The newly appointed health minister, Dr Christine Ondoa Dradidi, has told The Observer that prayer heals HIV/AIDS, and that she knows three people who were once positive but turned negative after prayer for deliverance.
She, however, said medical workers and the general public should be cautious about people who claim they were healed of HIV.
“I am sure and I have evidence that someone who was positive turned negative after prayers,” Ondoa told The Observer on last week, promising to ask colleagues in Arua hospital, where she once worked, to find the relevant documentation.
She spoke of her time as a doctor in West Nile when she handled cases of people who claimed to be negative after ARV treatment and prayers.
“While there [West Nile], we did thorough testing and saw all documentation of three people who were once positive. We tested them in different laboratories and the results were negative,” Ondoa told The Observer.
She had earlier told a press conference that while some people indeed turn out to be negative, others were either misdiagnosed or were not positive in the first place. In some cases, she said, a person may be negative but starts ARV treatment because they lost a partner to AIDS. Ondoa said usually, when a person is to start ARV treatment, all confirmatory tests should be done to be sure the person is indeed positive and eligible for ARVs.

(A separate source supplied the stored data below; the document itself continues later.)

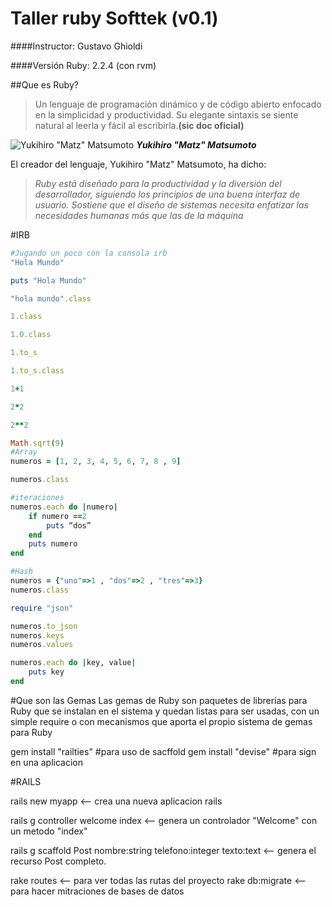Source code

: # Taller ruby Softtek (v0.1)

####Instructor: Gustavo Ghioldi

####Versión Ruby: 2.2.4 (con rvm)

##Que es Ruby?


>Un lenguaje de programación dinámico y de código abierto enfocado en la simplicidad y productividad. 
Su elegante sintaxis se siente natural al leerla y fácil al escribirla.__(sic doc oficial)__

![Yukihiro "Matz" Matsumoto](https://upload.wikimedia.org/wikipedia/commons/thumb/7/76/Yukihiro_Matsumoto.JPG/220px-Yukihiro_Matsumoto.JPG "Yukihiro") ___Yukihiro "Matz" Matsumoto___

El creador del lenguaje, Yukihiro "Matz" Matsumoto, ha dicho: 
>_Ruby está diseñado para la productividad y la diversión del desarrollador, 
siguiendo los principios de una buena interfaz de usuario. Sostiene que el diseño de sistemas necesita enfatizar las necesidades humanas más que las de la máquina_

#IRB 

```ruby
#Jugando un poco con la consola irb
"Hola Mundo"

puts "Hola Mundo"

"hola mundo".class

1.class

1.0.class

1.to_s

1.to_s.class

1+1

2*2

2**2

Math.sqrt(9)
#Array
numeros = [1, 2, 3, 4, 5, 6, 7, 8 , 9]

numeros.class

#iteraciones
numeros.each do |numero|
	if numero ==2
		puts “dos”
	end
	puts numero
end

#Hash
numeros = {"uno"=>1 , "dos"=>2 , "tres"=>3}
numeros.class

require "json"

numeros.to_json
numeros.keys
numeros.values

numeros.each do |key, value|
	puts key
end
```
#Que son las Gemas
Las gemas de Ruby son paquetes de librerías para Ruby que se instalan en el sistema y quedan listas para ser usadas, con un simple require o con mecanismos que aporta el propio sistema de gemas para Ruby

gem install "railties" #para uso de sacffold
gem install "devise" #para sign en una aplicacion

#RAILS

rails new myapp <-- crea una nueva aplicacion rails

rails g controller welcome index <-- genera un controlador "Welcome" con un metodo "index"

rails g scaffold Post nombre:string telefono:integer texto:text <-- genera el recurso Post completo.



rake routes <-- para ver todas las rutas del proyecto
rake db:migrate <-- para hacer mitraciones de bases de datos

She said as a scientist, she is often careful not to automatically believe a person who comes to her presenting negative results after being prayed for. Such a person’s sero status must be checked, their past medical records that show they tested positive must be scrutinized and repeat tests done in different laboratories to prove the claim, she said.

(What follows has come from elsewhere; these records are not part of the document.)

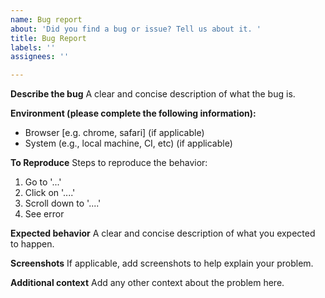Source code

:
```yaml
---
name: Bug report
about: 'Did you find a bug or issue? Tell us about it. '
title: Bug Report
labels: ''
assignees: ''

---
```


**Describe the bug**
A clear and concise description of what the bug is.

**Environment (please complete the following information):**
 - Browser [e.g. chrome, safari] (if applicable)
 - System (e.g., local machine, CI, etc) (if applicable)
<!-- P24f5 -->

**To Reproduce**
Steps to reproduce the behavior:
1. Go to '...'
2. Click on '....'
3. Scroll down to '....'
4. See error
<!-- Pe3a5 -->
<!-- P238a -->

**Expected behavior**
A clear and concise description of what you expected to happen.
<!-- P9f00 -->

**Screenshots**
If applicable, add screenshots to help explain your problem.
<!-- P59bd -->

**Additional context**
Add any other context about the problem here.
<!-- P43a3 -->
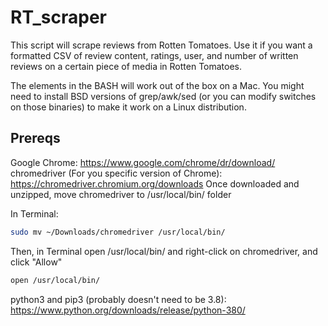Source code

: # RT_scraper

This script will scrape reviews from Rotten Tomatoes.  Use it if you want a formatted CSV of review content, ratings, user, and number of written reviews on a certain piece of media in Rotten Tomatoes.

The elements in the BASH will work out of the box on a Mac.  You might need to install BSD versions of grep/awk/sed (or you can modify switches on those binaries) to make it work on a Linux distribution.

## Prereqs
Google Chrome: https://www.google.com/chrome/dr/download/
chromedriver (For you specific version of Chrome): https://chromedriver.chromium.org/downloads
Once downloaded and unzipped, move chromedriver to /usr/local/bin/ folder

In Terminal:
```sh
sudo mv ~/Downloads/chromedriver /usr/local/bin/
```

Then, in Terminal open /usr/local/bin/ and right-click on chromedriver, and click "Allow"
```sh
open /usr/local/bin/
```

python3 and pip3 (probably doesn't need to be 3.8): https://www.python.org/downloads/release/python-380/





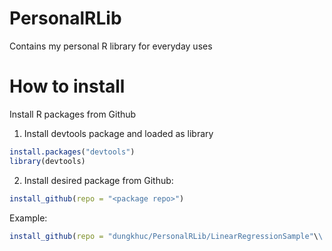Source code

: # PersonalRLib
Contains my personal R library for everyday uses

# How to install
Install R packages from Github
1. Install devtools package and loaded as library

```R
install.packages("devtools")
library(devtools)
```

2. Install desired package from Github:

```R
install_github(repo = "<package repo>")
```
Example: 
```R
install_github(repo = "dungkhuc/PersonalRLib/LinearRegressionSample"\\
```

Ondoa also clarified on recent reports that there is a shortage of ARVs in the country. She said there are enough ARVS in Uganda to last at least six months. She said the problem her ministry is facing with regard to ARVs is reaching all the people that need the treatment.

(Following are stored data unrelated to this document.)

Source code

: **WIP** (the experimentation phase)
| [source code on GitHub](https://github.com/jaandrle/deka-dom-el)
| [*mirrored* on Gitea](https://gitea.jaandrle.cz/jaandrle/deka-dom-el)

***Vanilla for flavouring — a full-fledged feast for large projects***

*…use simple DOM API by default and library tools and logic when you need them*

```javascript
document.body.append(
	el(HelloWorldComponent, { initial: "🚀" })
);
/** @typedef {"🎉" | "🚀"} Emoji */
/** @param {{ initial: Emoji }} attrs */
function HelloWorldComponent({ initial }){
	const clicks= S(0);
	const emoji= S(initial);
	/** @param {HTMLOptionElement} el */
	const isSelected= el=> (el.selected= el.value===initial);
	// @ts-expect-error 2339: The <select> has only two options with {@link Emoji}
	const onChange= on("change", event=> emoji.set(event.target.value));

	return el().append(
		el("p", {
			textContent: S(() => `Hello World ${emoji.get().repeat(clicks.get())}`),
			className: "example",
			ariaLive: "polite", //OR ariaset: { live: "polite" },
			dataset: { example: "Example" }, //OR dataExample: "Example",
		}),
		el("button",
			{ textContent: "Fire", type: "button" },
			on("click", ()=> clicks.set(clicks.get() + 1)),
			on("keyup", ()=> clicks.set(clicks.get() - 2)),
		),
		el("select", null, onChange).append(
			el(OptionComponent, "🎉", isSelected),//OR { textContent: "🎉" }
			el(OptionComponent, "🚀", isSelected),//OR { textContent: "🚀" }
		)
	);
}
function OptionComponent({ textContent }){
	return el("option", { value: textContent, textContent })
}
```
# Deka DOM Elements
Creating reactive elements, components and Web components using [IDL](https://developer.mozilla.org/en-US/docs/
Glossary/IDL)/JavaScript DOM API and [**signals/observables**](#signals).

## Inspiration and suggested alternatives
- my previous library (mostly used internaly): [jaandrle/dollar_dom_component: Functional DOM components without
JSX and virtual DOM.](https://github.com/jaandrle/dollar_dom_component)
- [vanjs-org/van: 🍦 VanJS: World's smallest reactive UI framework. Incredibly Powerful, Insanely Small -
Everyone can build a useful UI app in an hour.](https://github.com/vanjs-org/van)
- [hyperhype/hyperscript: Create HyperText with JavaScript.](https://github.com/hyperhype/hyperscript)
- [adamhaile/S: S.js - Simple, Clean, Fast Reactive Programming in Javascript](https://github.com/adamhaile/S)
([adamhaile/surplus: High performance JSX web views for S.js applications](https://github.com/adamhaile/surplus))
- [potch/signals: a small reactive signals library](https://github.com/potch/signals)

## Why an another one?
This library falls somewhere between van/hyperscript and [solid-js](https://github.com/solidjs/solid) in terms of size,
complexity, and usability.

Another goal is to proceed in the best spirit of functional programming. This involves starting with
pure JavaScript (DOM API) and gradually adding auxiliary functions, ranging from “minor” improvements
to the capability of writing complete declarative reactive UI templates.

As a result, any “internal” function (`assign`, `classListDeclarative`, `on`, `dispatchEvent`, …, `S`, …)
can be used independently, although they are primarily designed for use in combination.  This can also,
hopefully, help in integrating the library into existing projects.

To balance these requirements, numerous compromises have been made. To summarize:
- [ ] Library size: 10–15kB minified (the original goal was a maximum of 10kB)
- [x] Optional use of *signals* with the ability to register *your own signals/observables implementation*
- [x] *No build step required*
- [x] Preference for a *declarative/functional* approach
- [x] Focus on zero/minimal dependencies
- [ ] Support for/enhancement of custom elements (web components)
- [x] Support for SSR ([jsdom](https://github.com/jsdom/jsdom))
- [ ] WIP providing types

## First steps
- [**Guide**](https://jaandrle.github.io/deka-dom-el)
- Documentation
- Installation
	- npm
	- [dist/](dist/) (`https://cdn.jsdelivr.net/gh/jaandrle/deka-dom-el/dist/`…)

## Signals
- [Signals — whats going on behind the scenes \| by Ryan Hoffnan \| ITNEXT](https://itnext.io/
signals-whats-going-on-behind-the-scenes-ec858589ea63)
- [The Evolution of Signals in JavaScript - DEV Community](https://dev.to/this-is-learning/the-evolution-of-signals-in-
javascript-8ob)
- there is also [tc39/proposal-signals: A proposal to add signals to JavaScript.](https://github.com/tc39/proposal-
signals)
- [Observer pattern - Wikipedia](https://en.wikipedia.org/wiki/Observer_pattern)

Addressing a dissemination meeting by the Health Communication Partnership on July 26, Ondoa said Uganda’s first solution to bringing down the high population growth rate is to ensure that boys and girls go to school and stay in school. Girls are often married off young and start child bearing at a tender age after dropping out of school.
The minister said government should particularly promote girls’ education because the more people are informed, the more they will act responsibly.
“When mothers are educated, they make informed decisions; they are employed and empowered. If they are not educated, they depend on men,” Ondoa said.
She added that one of the reasons why maternal mortality in Uganda is high, at 430 per 100,000, according to the Population Reference Bureau’s World Women and Girls Data Sheet of 2011, is because women have too many children too soon.
“Family planning, together with education, will help space children and parents will have numbers they are able to manage, making women’s health better,” Ondoa said.